In this study we show that such a simple functional form is detrimental for the prediction performance of a scoring function, and replacing linear regression by machine learning techniques like random forest (RF) can improve prediction performance. We investigate the conditions of applying RF under various contexts and find that given sufficient training samples RF manages to comprehensively capture the non-linearity between structural features and measured binding affinities. Incorporating more structural features and training with more samples can both boost RF performance.
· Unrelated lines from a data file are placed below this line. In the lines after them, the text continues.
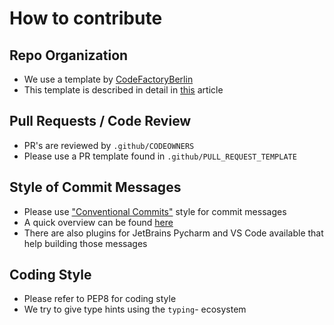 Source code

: # How to contribute

## Repo Organization

- We use a template by [CodeFactoryBerlin](https://github.com/CodeFactoryBerlin/OpenSourceRepoTemplate)
- This template is described in detail
  in [this](https://medium.com/code-factory-berlin/github-repository-structure-best-practices-248e6effc405) article

## Pull Requests / Code Review

- PR's are reviewed by ``.github/CODEOWNERS``
- Please use a PR template found in ``.github/PULL_REQUEST_TEMPLATE``

## Style of Commit Messages

- Please use ["Conventional Commits"](https://www.conventionalcommits.org/en/v1.0.0/) style for commit messages
- A quick overview can be found [here](https://gist.github.com/qoomon/5dfcdf8eec66a051ecd85625518cfd13)
- There are also plugins for JetBrains Pycharm and VS Code available that help building those messages

## Coding Style

- Please refer to PEP8 for coding style
- We try to give type hints using the `typing`- ecosystem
In addition, we analyze the importance of structural features to binding affinity prediction using the RF variable importance tool. Lastly, we use Cyscore, a top performing empirical scoring function, as a baseline for comparison study.

CONCLUSIONS

Machine-learning scoring functions are fundamentally different from classical scoring functions because the former circumvents the fixed functional form relating structural features with binding affinities. RF, but not MLR, can effectively exploit more structural features and more training samples, leading to higher prediction performance. The future availability of more X-ray crystal structures will further widen the performance gap between RF-based and MLR-based scoring functions. This further stresses the importance of substituting RF for MLR in scoring function development.

摘要

背景

最先进的蛋白质-配体对接方法通常受到其打分函数传统上准确性低的限制，打分函数用于预测结合亲和力，因此对于区分活性和非活性化合物至关重要。尽管多年来进行了密集的研究，但经典的打分函数在其预测性能方面已经达到了一个瓶颈。这些打分函数假设一些复杂的数值特征具有预定的加性函数形式，并使用标准多元线性回归（MLR）对实验数据进行分析以得出系数。

结果

在本研究中，我们表明这种简单的函数形式不利于打分函数的预测性能，并且用机器学习技术（如随机森林（RF））替代线性回归可以提高预测性能。我们研究了在各种情况下应用 RF 的条件，并发现只要有足够的训练样本，RF 就能够全面捕捉结构特征与测量结合亲和力之间的非线性关系。纳入更多结构特征和使用更多样本进行训练都可以提高 RF 性能。此外，我们使用 RF 变量重要性工具分析结构特征对结合亲和力预测的重要性。最后，我们使用表现最佳的经验打分函数 Cyscore 作为比较研究的基线。

结论

机器学习打分函数与经典打分函数在根本上不同，因为前者回避了将结构特征与结合亲和力联系起来的固定函数形式。RF 而不是 MLR 可以有效地利用更多的结构特征和更多的训练样本，从而提高预测性能。未来更多 X 射线晶体结构的可用性将进一步扩大 RF 基于和 MLR 基于打分函数之间的性能差距。这进一步强调了在打分函数开发中用 RF 替代 MLR 的重要性。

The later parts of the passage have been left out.